• ABOUT THIS TASK
Scan the data for "cypress" and copy each matching line.

• INFORMATION SHOWN
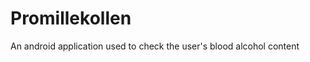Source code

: Promillekollen
==============

An android application used to check the user's blood alcohol content
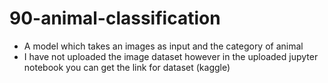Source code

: # 90-animal-classification
* A model which takes an images as input and the category of animal
* I have not uploaded the image dataset however in the uploaded jupyter notebook you can get the link for dataset (kaggle)
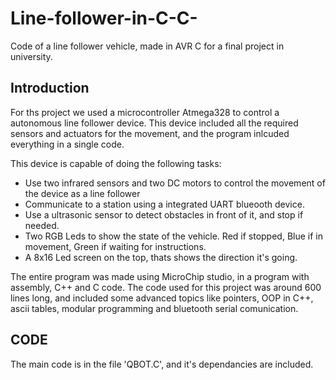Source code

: # Line-follower-in-C-C-
Code of a line follower vehicle, made in AVR C for a final project in university.

## Introduction
For ths project we used a microcontroller Atmega328 to control a autonomous line follower device. This device included all the required sensors and actuators for the movement, and the program inlcuded everything in a single code. 

This device is capable of doing the following tasks: 
* Use two infrared sensors and two DC motors to control the movement of the device as a line follower
* Communicate to a station using a integrated UART blueooth device. 
* Use a ultrasonic sensor to detect obstacles in front of it, and stop if needed.
* Two RGB Leds to show the state of the vehicle. Red if stopped, Blue if in movement, Green if waiting for instructions. 
* A 8x16 Led screen on the top, thats shows the direction it's going.

The entire program was made using MicroChip studio, in a program with assembly, C++ and C code. The code used for this project was around 600 lines long, and included some advanced topics like pointers, OOP in C++, ascii tables, modular programming and bluetooth serial comunication. 

## CODE

The main code is in the file 'QBOT.C', and it's dependancies are included. 
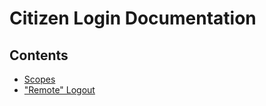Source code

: Citizen Login Documentation
===========================

Contents
--------

 * [Scopes](scopes.md)
 * [ "Remote" Logout ](remoteLogout.md)

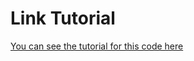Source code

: # Link Tutorial
[You can see the tutorial for this code here](https://www.youtube.com/watch?v=dmn8oN4_zq4&ab_channel=FullstacKAGE)
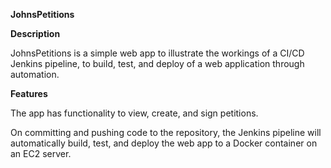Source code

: **JohnsPetitions**

**Description**

JohnsPetitions is a simple web app to illustrate the workings of a CI/CD Jenkins pipeline, to build, test, and deploy of a web application through automation.

**Features**

The app has functionality to view, create, and sign petitions.

On committing and pushing code to the repository, the Jenkins pipeline will automatically build, test, and deploy the web app to a Docker container on an EC2 server.
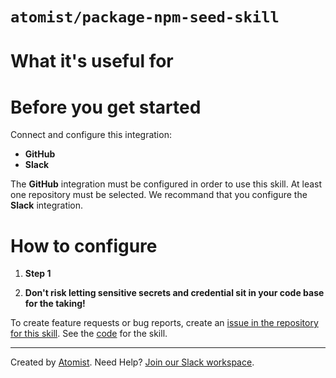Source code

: # `atomist/package-npm-seed-skill`
 
<!---atomist-skill-readme:start--->

# What it's useful for

# Before you get started

Connect and configure this integration:

* **GitHub**
* **Slack**

The **GitHub** integration must be configured in order to use this skill. At least one repository must be selected.
We recommand that you configure the **Slack** integration. 

# How to configure

1. **Step 1**
    
2. **Don't risk letting sensitive secrets and credential sit in your code base for the taking!**

To create feature requests or bug reports, create an [issue in the repository for this skill](https://github.com/atomist-seeds/package-npm-seed-skill/issues). 
See the [code](https://github.com/atomist-seeds/package-npm-seed-skill) for the skill.

<!---atomist-skill-readme:end--->

---

Created by [Atomist][atomist].
Need Help?  [Join our Slack workspace][slack].

[atomist]: https://atomist.com/ (Atomist - How Teams Deliver Software)
[slack]: https://join.atomist.com/ (Atomist Community Slack) 
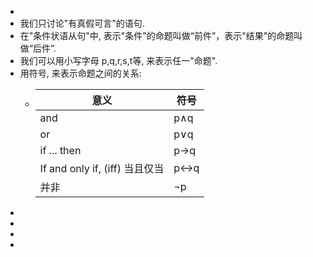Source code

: -
- 我们只讨论"有真假可言"的语句.
- 在"条件状语从句"中, 表示"条件"的命题叫做“前件”，表示"结果"的命题叫做“后件”.
- 我们可以用小写字母 p,q,r,s,t等, 来表示任一"命题".
- 用符号, 来表示命题之间的关系:
	- |意义|符号|
	  |--|--|
	  |and|p∧q|
	  |or|p∨q|
	  |if ... then|p→q|
	  |If and only if, (iff) 当且仅当|p↔q|
	  |并非|¬p|
-
-
-
-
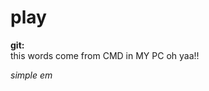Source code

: # play

<strong>git:</strong><br>
      this words come from CMD in MY PC oh yaa!!  
      
<em>simple em</em>


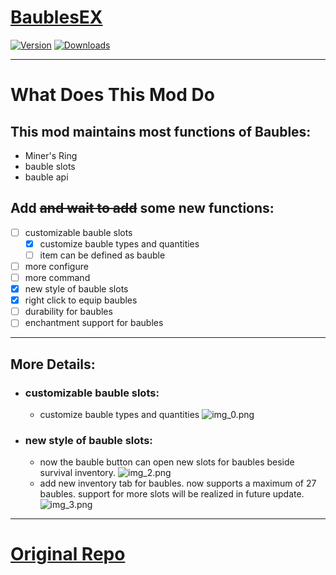 # [BaublesEX](https://www.curseforge.com/minecraft/mc-mods/baublesex)

[![Version](https://cf.way2muchnoise.eu/versions/For%20MC_baublesex_all.svg)](https://www.curseforge.com/minecraft/mc-mods/baublesex)
[![Downloads](https://cf.way2muchnoise.eu/full_baublesex_downloads.svg)](https://www.curseforge.com/minecraft/mc-mods/baublesex)

---

# What Does This Mod Do

## This mod maintains most functions of Baubles:
- Miner's Ring
- bauble slots
- bauble api

## Add ~~and wait to add~~ some new functions:
- [ ] customizable bauble slots
  - [x] customize bauble types and quantities
  - [ ] item can be defined as bauble
- [ ] more configure
- [ ] more command
- [x] new style of bauble slots
- [x] right click to equip baubles
- [ ] durability for baubles
- [ ] enchantment support for baubles

---

## More Details:

- ### customizable bauble slots:
  - customize bauble types and quantities ![img_0.png](https://i.imgur.com/r4DF4Pf.png)

- ### new style of bauble slots:
  - now the bauble button can open new slots for baubles beside survival inventory. ![img_2.png](https://i.imgur.com/tyN637Y.png)
  - add new inventory tab for baubles. now supports a maximum of 27 baubles. support for more slots will be realized in future update. ![img_3.png](https://i.imgur.com/fVpMhRW.png)

---

#  [Original Repo](https://github.com/Azanor/Baubles)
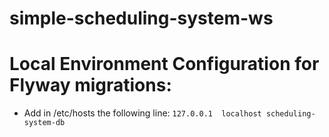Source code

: # simple-scheduling-system-ws

# Local Environment Configuration for Flyway migrations:

- Add in /etc/hosts the following line: `127.0.0.1	localhost scheduling-system-db` 
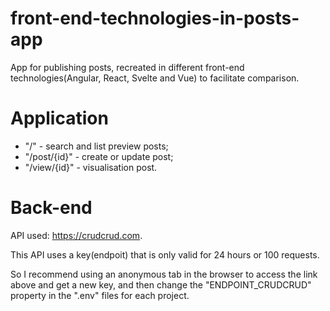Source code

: # front-end-technologies-in-posts-app
App for publishing posts, recreated in different front-end technologies(Angular, React, Svelte and Vue) to facilitate comparison.

# Application

* "/" - search and list preview posts;
* "/post/{id}" - create or update post;
* "/view/{id}" - visualisation post.

# Back-end

API used: https://crudcrud.com.

This API uses a key(endpoit) that is only valid for 24 hours or 100 requests.

So I recommend using an anonymous tab in the browser to access the link above and get a new key, and then change the "ENDPOINT_CRUDCRUD" property in the ".env" files for each project.
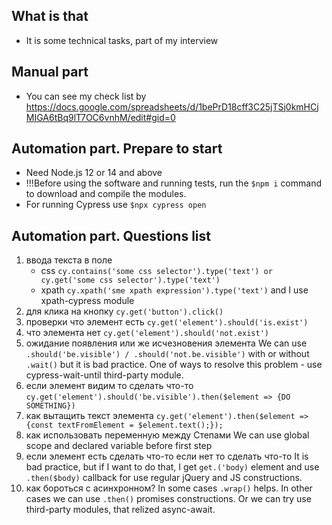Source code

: ## What is that

- It is some technical tasks, part of my interview

## Manual part

- You can see my check list by https://docs.google.com/spreadsheets/d/1bePrD18cff3C25jTSj0kmHCjMIGA6tBq9lT7OC6vnhM/edit#gid=0

## Automation part. Prepare to start

- Need Node.js 12 or 14 and above
- !!!Before using the software and running tests, run the `$npm i` command to download and compile the modules.
- For running Cypress use `$npx cypress open`

## Automation part. Questions list

1. ввода текста в поле
   * css
      `cy.contains('some css selector').type('text') or cy.get('some css selector').type('text')`
   * xpath 
      `cy.xpath('sme xpath expression').type('text')` and I use xpath-cypress module
2. для клика на кнопку
   `cy.get('button').click()`
3. проверки что элемент есть
   `cy.get('element').should('is.exist')`
4. что элемента нет
   `cy.get('element').should('not.exist')`
5. ожидание появления или же исчезновения элемента
   We can use `.should('be.visible') / .should('not.be.visible')` with or without `.wait()` but it is bad practice. One of ways to resolve this problem - use cypress-wait-until third-party module.
6. если элемент видим то сделать что-то
   `cy.get('element').should('be.visible').then($element => {DO SOMETHING})`
7. как вытащить текст элемента
   `cy.get('element').then($element => {const textFromElement = $element.text();});`
8. как использовать переменную между Степами
   We can use global scope and declared variable before first step
9. если элемент есть сделать что-то если нет то сделать что-то
   It is bad practice, but if I want to do that, I get `get.('body)` element and use `.then($body)` callback for use regular jQuery and JS constructions.
10. как бороться с асинхронном?
    In some cases `.wrap()` helps. In other cases we can use `.then()` promises constructions. Or we can try use third-party modules, that relized async-await.
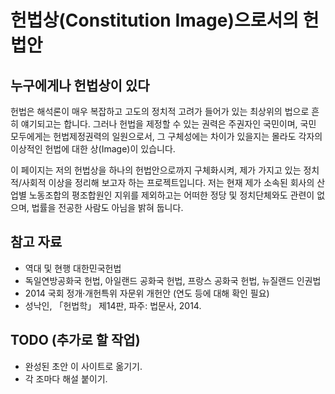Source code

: # 헌법상(Constitution Image)으로서의 헌법안

## 누구에게나 헌법상이 있다

헌법은 해석론이 매우 복잡하고 고도의 정치적 고려가 들어가 있는 최상위의 법으로 흔히 얘기되고는 합니다. 그러나 헌법을 제정할 수 있는 권력은 주권자인 국민이며, 국민 모두에게는 헌법제정권력의 일원으로서, 그 구체성에는 차이가 있을지는 몰라도 각자의 이상적인 헌법에 대한 상(Image)이 있습니다.

이 페이지는 저의 헌법상을 하나의 헌법안으로까지 구체화시켜, 제가 가지고 있는 정치적/사회적 이상을 정리해 보고자 하는 프로젝트입니다. 저는 현재 제가 소속된 회사의 산업별 노동조합의 평조합원인 지위를 제외하고는 어떠한 정당 및 정치단체와도 관련이 없으며, 법률을 전공한 사람도 아님을 밝혀 둡니다.

## 참고 자료

* 역대 및 현행 대한민국헌법
* 독일연방공화국 헌법, 아일랜드 공화국 헌법, 프랑스 공화국 헌법, 뉴질랜드 인권법
* 2014 국회 정개·개헌특위 자문위 개헌안 (연도 등에 대해 확인 필요)
* 성낙인, 「헌법학」 제14판, 파주: 법문사, 2014.

## TODO (추가로 할 작업)

* 완성된 초안 이 사이트로 옮기기.
* 각 조마다 해설 붙이기.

• RESULT OF THIS TASK
- For running Cypress use `$npx cypress open`
      `cy.xpath('sme xpath expression').type('text')` and I use xpath-cypress module
   We can use `.should('be.visible') / .should('not.be.visible')` with or without `.wait()` but it is bad practice. One of ways to resolve this problem - use cypress-wait-until third-party module.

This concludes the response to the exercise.